平野貞夫君 高木参考人にお尋ねをしますが、大変貴重な資料をいただいて勉強になるんですが、この懇話会の資料の中で政府案の立案経過が非常に、今後、我々もまだまだ審議十分尽くして、徹底的に審議していかにゃいかぬと思っておるんですが、この中で、第一点は、この法律のきっかけになったのは、平成十一年の精神保健及び精神障害者福祉に関する法案、この改正案の附帯決議だったと。ですから、ある意味でこの法案を引き金引いたのは国会だったわけでございます。重大な犯罪を犯した精神障害者の処遇の在り方については、幅広い観点から検討を行うこと。何言っているか分からぬ、実に無責任な附帯決議だったと思うんですが、この点については我々は十分反省をしなきゃいけませんが。
 私、非常に興味を引いたのは、与党の中で立案される過程で、高木先生作られた資料の中では、一時現状改革的な視点があったんだけれども、それが国会提出のわずか一か月前にすっかり外れて、十ページのところですが、与党案があいまいにしてきた法の目的と判定機関における判断基準を、それぞれ再犯防止と再犯のおそれと明言して、保安処分としての性格を強く前面に出した内容になったという、ここの私、そのことにちょっと注目して政府によく言おうと思っているんですが、何かアドバイスをしていただければ有り難いんですが。
参考人(高木俊介君) ちょっと済みません、十ページというのがどこか分からないのですが、プロジェクトチームの方は、やはり資料をきちんとそろえようということをやってきていたはずなんですね、この事件が起こるまでは。立法化は急がないということがあったんです。そして、本来、医療の側から何とかしようという、そういう姿勢があったはずなんです。それが今回はどうもやはり法の側からといいますか、司法の側から、裁判官が入ってくるというのが一番ですけれども、司法の側からの視点になってしまったと。それはやはり池田小事件がきっかけで、そのときに精神障害者の犯罪が増えている、何とかしろという、そういう小泉首相の意見が大きく反映したんじゃないかと思うんですけれども、ちょっとそこの経過は今すぐに資料を繰れませんので、申し訳ないけれども、そのような印象を持っております。
平野貞夫君 後日御指導していただくことにしまして、じゃ、最近の政府・与党の立法というのはこういうのが特徴でして、個人情報保護法、あしたに委員会採決になる可能性があるんですが、これだって規制すべきものを規制せずに規制しちゃいかぬものを規制したり、それから有事立法だって同じような傾向なんですよ。

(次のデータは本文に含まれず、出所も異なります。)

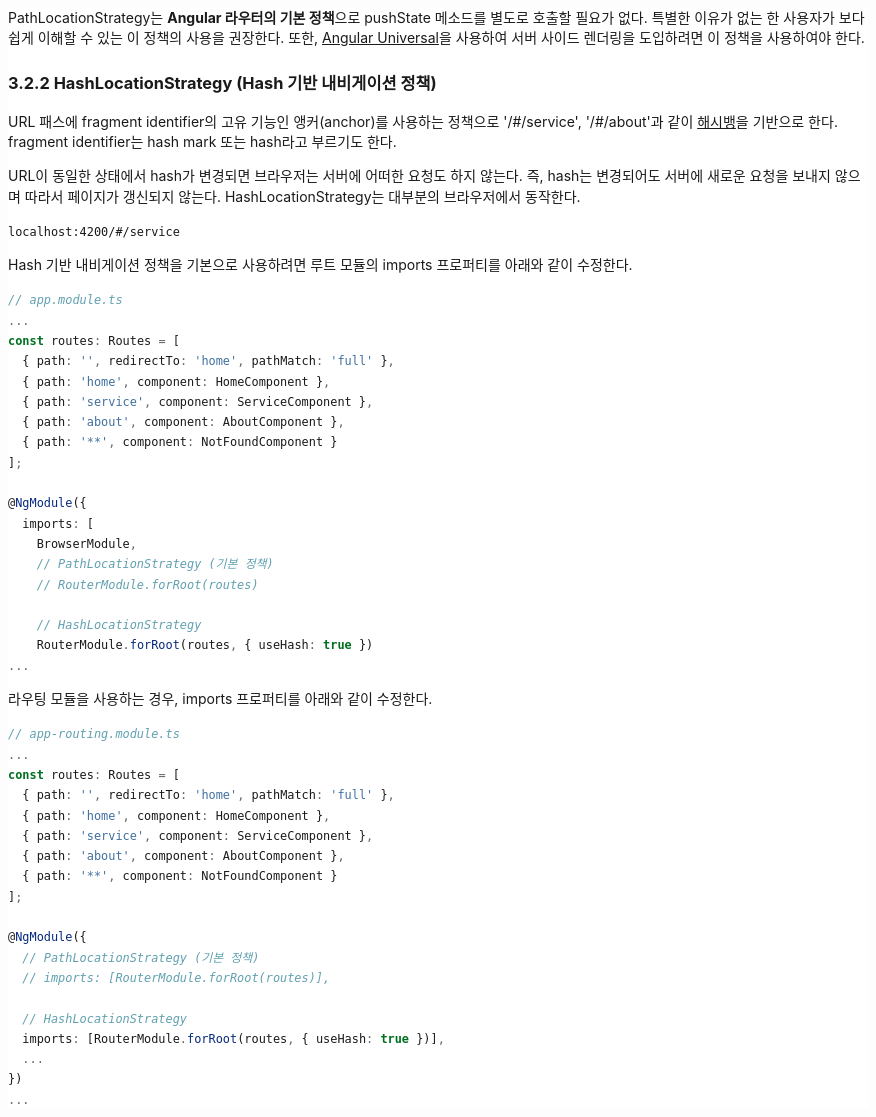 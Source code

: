PathLocationStrategy는 **Angular 라우터의 기본 정책**으로 pushState 메소드를 별도로 호출할 필요가 없다. 특별한 이유가 없는 한 사용자가 보다 쉽게 ​​이해할 수 있는 이 정책의 사용을 권장한다. 또한, [Angular Universal](https://angular.io/guide/universal#angular-universal-server-side-rendering)을 사용하여 서버 사이드 렌더링을 도입하려면 이 정책을 사용하여야 한다.

### 3.2.2 HashLocationStrategy (Hash 기반 내비게이션 정책)

URL 패스에 fragment identifier의 고유 기능인 앵커(anchor)를 사용하는 정책으로 '/#/service', '/#/about'과 같이 [해시뱅](https://blog.outsider.ne.kr/698)을 기반으로 한다. fragment identifier는 hash mark 또는 hash라고 부르기도 한다.

URL이 동일한 상태에서 hash가 변경되면 브라우저는 서버에 어떠한 요청도 하지 않는다. 즉, hash는 변경되어도 서버에 새로운 요청을 보내지 않으며 따라서 페이지가 갱신되지 않는다. HashLocationStrategy는 대부분의 브라우저에서 동작한다.

```
localhost:4200/#/service
```

Hash 기반 내비게이션 정책을 기본으로 사용하려면 루트 모듈의 imports 프로퍼티를 아래와 같이 수정한다.

```typescript
// app.module.ts
...
const routes: Routes = [
  { path: '', redirectTo: 'home', pathMatch: 'full' },
  { path: 'home', component: HomeComponent },
  { path: 'service', component: ServiceComponent },
  { path: 'about', component: AboutComponent },
  { path: '**', component: NotFoundComponent }
];

@NgModule({
  imports: [
    BrowserModule,
    // PathLocationStrategy (기본 정책)
    // RouterModule.forRoot(routes)

    // HashLocationStrategy
    RouterModule.forRoot(routes, { useHash: true })
...
```

라우팅 모듈을 사용하는 경우, imports 프로퍼티를 아래와 같이 수정한다.

```typescript
// app-routing.module.ts
...
const routes: Routes = [
  { path: '', redirectTo: 'home', pathMatch: 'full' },
  { path: 'home', component: HomeComponent },
  { path: 'service', component: ServiceComponent },
  { path: 'about', component: AboutComponent },
  { path: '**', component: NotFoundComponent }
];

@NgModule({
  // PathLocationStrategy (기본 정책)
  // imports: [RouterModule.forRoot(routes)],

  // HashLocationStrategy
  imports: [RouterModule.forRoot(routes, { useHash: true })],
  ...
})
...
```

どうでもいいことを、しかも危ないことを規定して、きちっと締めておかにゃいかぬ部分を締まっていない。最近の非常に私、政府・与党の立法の共通した部分が一つあると思っていますが。
 そこで、もう一つ高木先生にお尋ねしたいのは、日本精神神経学会総会、これが二〇〇一年の五月、ここのシンポジウムが司法と精神科医療の抱える問題を包括的に提起したと言っていますけれども、簡単にどういう問題を提起されたのか。
参考人(高木俊介君) 結構幅広い問題を提起していたと思いますけれども、医療の側からの批判は、やはり起訴前鑑定の問題に集中していたと思います。済みません、そこも二〇〇一年の資料を持っているわけではありませんので、不正確かもしれませんけれども。

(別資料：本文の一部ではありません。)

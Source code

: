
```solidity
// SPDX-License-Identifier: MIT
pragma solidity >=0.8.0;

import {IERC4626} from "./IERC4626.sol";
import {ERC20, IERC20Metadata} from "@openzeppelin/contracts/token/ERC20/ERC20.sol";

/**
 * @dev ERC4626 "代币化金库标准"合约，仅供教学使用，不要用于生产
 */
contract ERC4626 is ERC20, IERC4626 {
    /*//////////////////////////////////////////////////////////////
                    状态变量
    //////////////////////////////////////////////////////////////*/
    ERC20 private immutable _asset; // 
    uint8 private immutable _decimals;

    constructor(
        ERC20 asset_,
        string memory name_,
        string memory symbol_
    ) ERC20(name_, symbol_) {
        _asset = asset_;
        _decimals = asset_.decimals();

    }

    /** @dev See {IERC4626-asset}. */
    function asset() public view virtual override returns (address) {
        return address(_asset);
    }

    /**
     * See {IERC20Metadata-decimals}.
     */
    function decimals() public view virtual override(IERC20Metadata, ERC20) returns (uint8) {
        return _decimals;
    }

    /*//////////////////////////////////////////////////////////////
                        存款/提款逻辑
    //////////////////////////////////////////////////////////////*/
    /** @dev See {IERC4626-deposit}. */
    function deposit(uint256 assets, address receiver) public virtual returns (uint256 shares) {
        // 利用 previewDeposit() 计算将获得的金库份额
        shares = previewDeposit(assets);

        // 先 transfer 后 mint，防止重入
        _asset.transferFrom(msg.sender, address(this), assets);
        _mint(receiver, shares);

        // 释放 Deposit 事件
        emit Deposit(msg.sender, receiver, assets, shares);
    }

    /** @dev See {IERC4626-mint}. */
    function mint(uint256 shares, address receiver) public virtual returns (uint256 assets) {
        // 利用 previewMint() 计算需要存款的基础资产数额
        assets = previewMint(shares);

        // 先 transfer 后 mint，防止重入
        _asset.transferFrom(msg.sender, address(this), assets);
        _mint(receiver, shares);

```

平野貞夫君 蟻塚先生のお話は、非常にもう実体験を踏まえた大変ためになった話でございますが、要するに日本での精神医療あるいは精神医学の扱いといいますか、これがもうちょっと、これに問題があるんだという御指摘だと思いますが、私ども考えますのに、そもそも先ほど申しました精神保健及び精神障害者福祉に関する法律案というのが問題ではないかと。要するに、現在の日本ということを考えた場合に、やはり日本人の心の病、そういったものも広く視野に入れながら、医療の部分と社会の部分と、あるいは政治の部分と、そういうものの区分け、あるいはやはり心の問題が非常に大事だという意味で、私は包括した基本法みたいなものが要るんじゃないかという意見を持っておるんですが、そういったことを含めて、蟻塚先生の御意見をいただきたいと思います。
参考人蟻塚亮二君) いろんなことを言いたいんですけれども、精神障害者という言葉はまずいんですよね、本当は。
 精神障害というのは、たまたまその方のごく一部の属性でしかないわけでありまして、そういうことを言うと、心筋梗塞がある人は心筋梗塞者、何か新型の消防の車みたいでしょう、糖尿病者とか心筋梗塞者とか。だから、精神障害者という言い方は、何か頭のてっぺんから足の先まで全部障害されているかのようなニュアンスなので、私はやめた方がいい。精神障害という、害というのも何か害悪の害みたいで、これも言葉としてやめた方がいいと思っています。
 それから、心と体というのが人間の基本であるわけですので、やはり心の問題、精神医学教育を医学部の中の柱の一つにするべきだと思っています。その点では、日本はずっと医学教育の中で精神科教育がほとんど、もう時間数でいうと四%ぐらいしかない、排除されてきたということがあるわけですね。それは変えなきゃいけない。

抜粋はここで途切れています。